In his final years at FOX, 2004–2007, Haikara became senior vice president, Internet marketing and national promotions and, then, senior vice president, marketing. Haikara directed all aspects of the network's online and digital presence, including marketing, creative, original content and distribution During his tenure overseeing digital marketing, The Simpsons.com won a 2005 Webby nomination for Best Television Website and Drive became the first series nominated for a Primetime Emmy Award under the Television Academy's new “broadband” eligibility guidelines for content which premiered on Fox.com. Haikara also managed cross-platform marketing campaigns which integrated network advertisers with primetime programs such as AOL and Ford's sponsorships of The O.C. and 24, respectively. In 2006, he was an Executive in Charge of Production of the Fox Fall Preview special.

==Filmaka==
In October 2007, Haikara was invited by Filmaka's then president and former chairman of Fox Entertainment Group Sandy Grushow to launch the company, which had just ended a year-long beta phase. Haikara oversaw marketing, publicity, creative development and production for the studio whose global filmmaking community created television and web series, feature films as well as content for ad agencies, media companies and major brands such as Cisco, DIRECTV, FX Network, Red Bull, SABMiller and SNICKERS. Filmaka's branded entertainment creative was featured in Lincoln and Ford Mustang commercials during the CBS broadcast of the 2009 Grammy Awards and on NBC primetime, respectively.

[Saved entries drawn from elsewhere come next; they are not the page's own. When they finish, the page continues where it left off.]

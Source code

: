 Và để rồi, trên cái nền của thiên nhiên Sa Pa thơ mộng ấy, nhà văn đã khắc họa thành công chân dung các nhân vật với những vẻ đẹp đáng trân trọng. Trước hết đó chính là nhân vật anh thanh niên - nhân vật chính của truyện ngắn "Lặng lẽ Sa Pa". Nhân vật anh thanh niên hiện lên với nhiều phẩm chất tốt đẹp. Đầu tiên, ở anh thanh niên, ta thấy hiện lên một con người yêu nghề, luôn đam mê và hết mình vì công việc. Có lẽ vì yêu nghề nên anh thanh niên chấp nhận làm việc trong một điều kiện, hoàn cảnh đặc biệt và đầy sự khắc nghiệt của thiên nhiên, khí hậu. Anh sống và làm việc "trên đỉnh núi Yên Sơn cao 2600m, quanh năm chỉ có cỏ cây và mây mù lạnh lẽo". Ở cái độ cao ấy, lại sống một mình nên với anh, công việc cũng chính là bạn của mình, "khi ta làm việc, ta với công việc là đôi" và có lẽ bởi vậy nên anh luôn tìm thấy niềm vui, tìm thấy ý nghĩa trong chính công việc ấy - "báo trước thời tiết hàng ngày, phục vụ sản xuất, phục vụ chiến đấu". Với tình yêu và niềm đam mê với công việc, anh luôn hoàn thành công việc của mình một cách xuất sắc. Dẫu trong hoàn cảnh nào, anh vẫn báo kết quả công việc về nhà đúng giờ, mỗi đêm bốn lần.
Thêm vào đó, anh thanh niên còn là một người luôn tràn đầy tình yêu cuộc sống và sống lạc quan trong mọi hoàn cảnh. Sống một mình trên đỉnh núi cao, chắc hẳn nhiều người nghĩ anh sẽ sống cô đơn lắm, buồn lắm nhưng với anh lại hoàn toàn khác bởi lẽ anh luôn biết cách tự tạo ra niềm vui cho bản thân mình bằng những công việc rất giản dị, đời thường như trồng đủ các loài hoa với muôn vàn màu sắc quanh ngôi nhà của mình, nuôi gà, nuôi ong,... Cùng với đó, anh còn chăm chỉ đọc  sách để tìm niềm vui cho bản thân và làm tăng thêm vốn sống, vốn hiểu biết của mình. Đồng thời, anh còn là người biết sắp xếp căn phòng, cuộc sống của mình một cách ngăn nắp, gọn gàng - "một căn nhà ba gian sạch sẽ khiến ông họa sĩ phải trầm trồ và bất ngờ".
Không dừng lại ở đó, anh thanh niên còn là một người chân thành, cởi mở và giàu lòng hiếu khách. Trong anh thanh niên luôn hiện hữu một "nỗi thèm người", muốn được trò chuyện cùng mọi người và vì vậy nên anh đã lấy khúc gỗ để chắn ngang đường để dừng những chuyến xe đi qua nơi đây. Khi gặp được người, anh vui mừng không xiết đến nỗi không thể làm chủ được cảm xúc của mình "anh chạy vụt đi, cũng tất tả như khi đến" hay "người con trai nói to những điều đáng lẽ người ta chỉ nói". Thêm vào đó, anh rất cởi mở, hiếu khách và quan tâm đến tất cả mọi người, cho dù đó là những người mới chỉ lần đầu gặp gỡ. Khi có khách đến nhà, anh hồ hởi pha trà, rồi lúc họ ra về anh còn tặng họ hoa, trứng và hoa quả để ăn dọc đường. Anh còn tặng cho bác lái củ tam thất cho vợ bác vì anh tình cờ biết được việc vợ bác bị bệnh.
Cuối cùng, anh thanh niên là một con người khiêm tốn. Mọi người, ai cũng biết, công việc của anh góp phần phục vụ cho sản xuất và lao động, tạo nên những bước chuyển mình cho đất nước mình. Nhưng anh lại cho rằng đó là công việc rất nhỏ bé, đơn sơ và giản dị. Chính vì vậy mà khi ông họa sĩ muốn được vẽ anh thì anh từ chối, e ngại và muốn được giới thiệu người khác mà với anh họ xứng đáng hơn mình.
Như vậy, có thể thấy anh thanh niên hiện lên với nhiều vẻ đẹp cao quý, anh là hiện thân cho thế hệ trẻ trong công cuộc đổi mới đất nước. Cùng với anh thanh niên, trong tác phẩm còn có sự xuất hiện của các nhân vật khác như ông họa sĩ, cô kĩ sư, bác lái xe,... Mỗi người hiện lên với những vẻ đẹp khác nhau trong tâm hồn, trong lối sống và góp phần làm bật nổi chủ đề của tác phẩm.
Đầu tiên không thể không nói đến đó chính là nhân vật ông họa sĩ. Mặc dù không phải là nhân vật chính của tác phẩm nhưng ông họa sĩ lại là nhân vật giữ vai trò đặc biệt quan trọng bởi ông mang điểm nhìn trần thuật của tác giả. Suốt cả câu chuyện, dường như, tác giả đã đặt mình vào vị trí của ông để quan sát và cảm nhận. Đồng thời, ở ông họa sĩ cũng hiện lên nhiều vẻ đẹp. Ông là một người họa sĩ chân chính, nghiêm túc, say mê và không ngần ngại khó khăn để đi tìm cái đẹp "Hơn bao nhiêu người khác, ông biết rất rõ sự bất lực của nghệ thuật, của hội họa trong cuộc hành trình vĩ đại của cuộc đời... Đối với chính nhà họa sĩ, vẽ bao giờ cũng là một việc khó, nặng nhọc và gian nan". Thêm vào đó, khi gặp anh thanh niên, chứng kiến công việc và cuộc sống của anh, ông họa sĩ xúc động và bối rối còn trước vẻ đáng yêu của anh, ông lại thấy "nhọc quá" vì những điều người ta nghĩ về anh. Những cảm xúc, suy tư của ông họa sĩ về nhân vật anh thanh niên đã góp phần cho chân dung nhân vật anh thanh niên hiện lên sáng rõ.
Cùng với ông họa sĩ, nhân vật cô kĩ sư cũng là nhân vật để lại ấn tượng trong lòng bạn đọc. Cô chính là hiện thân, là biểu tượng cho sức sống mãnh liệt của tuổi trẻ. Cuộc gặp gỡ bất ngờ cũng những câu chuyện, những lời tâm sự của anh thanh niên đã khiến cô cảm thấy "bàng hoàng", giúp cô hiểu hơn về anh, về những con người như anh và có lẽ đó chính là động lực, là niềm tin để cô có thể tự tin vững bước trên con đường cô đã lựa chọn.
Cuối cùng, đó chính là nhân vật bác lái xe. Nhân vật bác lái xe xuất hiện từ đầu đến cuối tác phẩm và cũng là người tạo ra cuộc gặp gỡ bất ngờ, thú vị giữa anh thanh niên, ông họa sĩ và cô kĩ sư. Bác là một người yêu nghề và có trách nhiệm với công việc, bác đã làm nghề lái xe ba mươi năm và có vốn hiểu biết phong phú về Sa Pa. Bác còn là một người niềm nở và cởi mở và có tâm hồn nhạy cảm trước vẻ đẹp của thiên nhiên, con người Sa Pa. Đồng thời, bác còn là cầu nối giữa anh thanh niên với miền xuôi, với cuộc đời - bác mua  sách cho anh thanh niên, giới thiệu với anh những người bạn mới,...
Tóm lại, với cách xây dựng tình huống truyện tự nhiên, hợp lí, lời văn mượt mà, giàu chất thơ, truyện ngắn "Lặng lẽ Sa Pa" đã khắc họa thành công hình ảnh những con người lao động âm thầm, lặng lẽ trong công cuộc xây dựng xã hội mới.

In 2009, Filmaka's original web series The Ten Commandments of La Vida Loca won the Webby Award for Best Drama Series. Filmaka's first feature film was Swinging with the Finkels, written and directed by one of its community members Jonathan Newman, starring Martin Freeman and Mandy Moore.

==MediaLink==
In October 2010, Sandy Grushow once again recruited Haikara to join Michael Kassan and him at MediaLink, named by Forbes as one of America's Best Management Consultancy Firms. While at MediaLink, Haikara led one of the company's top-performing departments and advised clients in various industries on brand, content, and distribution partnerships, marketing strategies, and best-in-class operational practices.